* [Input records]
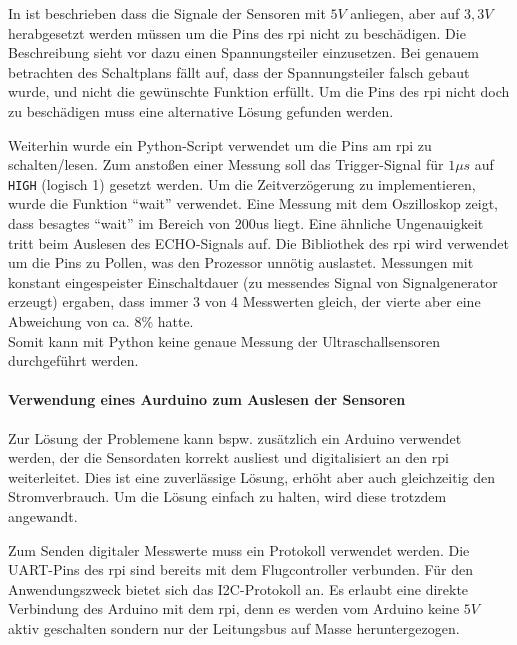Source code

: In \cite[Kapitel 4.3.9]{wirthErweiterungBestehendenDrohne2022} ist beschrieben dass die Signale der Sensoren mit $5V$ anliegen, aber auf $3,3V$ herabgesetzt werden müssen um die Pins des \gls{rpi} nicht zu beschädigen.
Die Beschreibung sieht vor dazu einen Spannungsteiler einzusetzen. Bei genauem betrachten des Schaltplans fällt auf, dass der Spannungsteiler falsch gebaut wurde, und nicht die gewünschte Funktion erfüllt. Um die Pins des \gls{rpi} nicht doch zu beschädigen muss eine alternative Lösung gefunden werden. 

Weiterhin wurde ein Python-Script verwendet um die Pins am \gls{rpi} zu schalten/lesen. 
Zum anstoßen einer Messung soll das Trigger-Signal für $1\mu s$ auf \texttt{HIGH} (logisch 1) gesetzt werden. Um die Zeitverzögerung zu implementieren, wurde die Funktion \enquote{wait} verwendet. Eine Messung mit dem Oszilloskop zeigt, dass besagtes \enquote{wait} im Bereich von 200us liegt.\newline
Eine ähnliche Ungenauigkeit tritt beim Auslesen des ECHO-Signals auf. Die Bibliothek des \gls{rpi} wird verwendet um die Pins zu Pollen, was den Prozessor unnötig auslastet. Messungen mit konstant eingespeister Einschaltdauer (zu messendes Signal von Signalgenerator erzeugt) ergaben, dass immer 3 von 4 Messwerten gleich, der vierte aber eine Abweichung von ca. 8\% hatte.\\
Somit kann mit Python keine genaue Messung der Ultraschallsensoren durchgeführt werden. 

\paragraph*{Verwendung eines Aurduino zum Auslesen der Sensoren}
Zur Lösung der Problemene kann bspw. zusätzlich ein Arduino verwendet werden, der die Sensordaten korrekt ausliest und digitalisiert an den \gls{rpi} weiterleitet. Dies ist eine zuverlässige Lösung, erhöht aber auch gleichzeitig den Stromverbrauch. Um die Lösung einfach zu halten, wird diese trotzdem angewandt.

Zum Senden digitaler Messwerte muss ein Protokoll verwendet werden. Die UART-Pins des \gls{rpi} sind bereits mit dem Flugcontroller verbunden. Für den Anwendungszweck bietet sich das I2C-Protokoll an. Es erlaubt eine direkte Verbindung des Arduino mit dem \gls{rpi}, denn es werden vom Arduino keine $5V$ aktiv geschalten sondern nur der Leitungsbus auf Masse heruntergezogen.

* [Task instructions] Return an exact transcription of the entries above, excluding each image.

* [Solution to this exercise]
Source code

: In \cite[Kapitel 4.3.9]{wirthErweiterungBestehendenDrohne2022} ist beschrieben dass die Signale der Sensoren mit $5V$ anliegen, aber auf $3,3V$ herabgesetzt werden müssen um die Pins des \gls{rpi} nicht zu beschädigen.
Die Beschreibung sieht vor dazu einen Spannungsteiler einzusetzen. Bei genauem betrachten des Schaltplans fällt auf, dass der Spannungsteiler falsch gebaut wurde, und nicht die gewünschte Funktion erfüllt. Um die Pins des \gls{rpi} nicht doch zu beschädigen muss eine alternative Lösung gefunden werden. 

Weiterhin wurde ein Python-Script verwendet um die Pins am \gls{rpi} zu schalten/lesen. 
Zum anstoßen einer Messung soll das Trigger-Signal für $1\mu s$ auf \texttt{HIGH} (logisch 1) gesetzt werden. Um die Zeitverzögerung zu implementieren, wurde die Funktion \enquote{wait} verwendet. Eine Messung mit dem Oszilloskop zeigt, dass besagtes \enquote{wait} im Bereich von 200us liegt.\newline
Eine ähnliche Ungenauigkeit tritt beim Auslesen des ECHO-Signals auf. Die Bibliothek des \gls{rpi} wird verwendet um die Pins zu Pollen, was den Prozessor unnötig auslastet. Messungen mit konstant eingespeister Einschaltdauer (zu messendes Signal von Signalgenerator erzeugt) ergaben, dass immer 3 von 4 Messwerten gleich, der vierte aber eine Abweichung von ca. 8\% hatte.\\
Somit kann mit Python keine genaue Messung der Ultraschallsensoren durchgeführt werden. 

\paragraph*{Verwendung eines Aurduino zum Auslesen der Sensoren}
Zur Lösung der Problemene kann bspw. zusätzlich ein Arduino verwendet werden, der die Sensordaten korrekt ausliest und digitalisiert an den \gls{rpi} weiterleitet. Dies ist eine zuverlässige Lösung, erhöht aber auch gleichzeitig den Stromverbrauch. Um die Lösung einfach zu halten, wird diese trotzdem angewandt.

Zum Senden digitaler Messwerte muss ein Protokoll verwendet werden. Die UART-Pins des \gls{rpi} sind bereits mit dem Flugcontroller verbunden. Für den Anwendungszweck bietet sich das I2C-Protokoll an. Es erlaubt eine direkte Verbindung des Arduino mit dem \gls{rpi}, denn es werden vom Arduino keine $5V$ aktiv geschalten sondern nur der Leitungsbus auf Masse heruntergezogen.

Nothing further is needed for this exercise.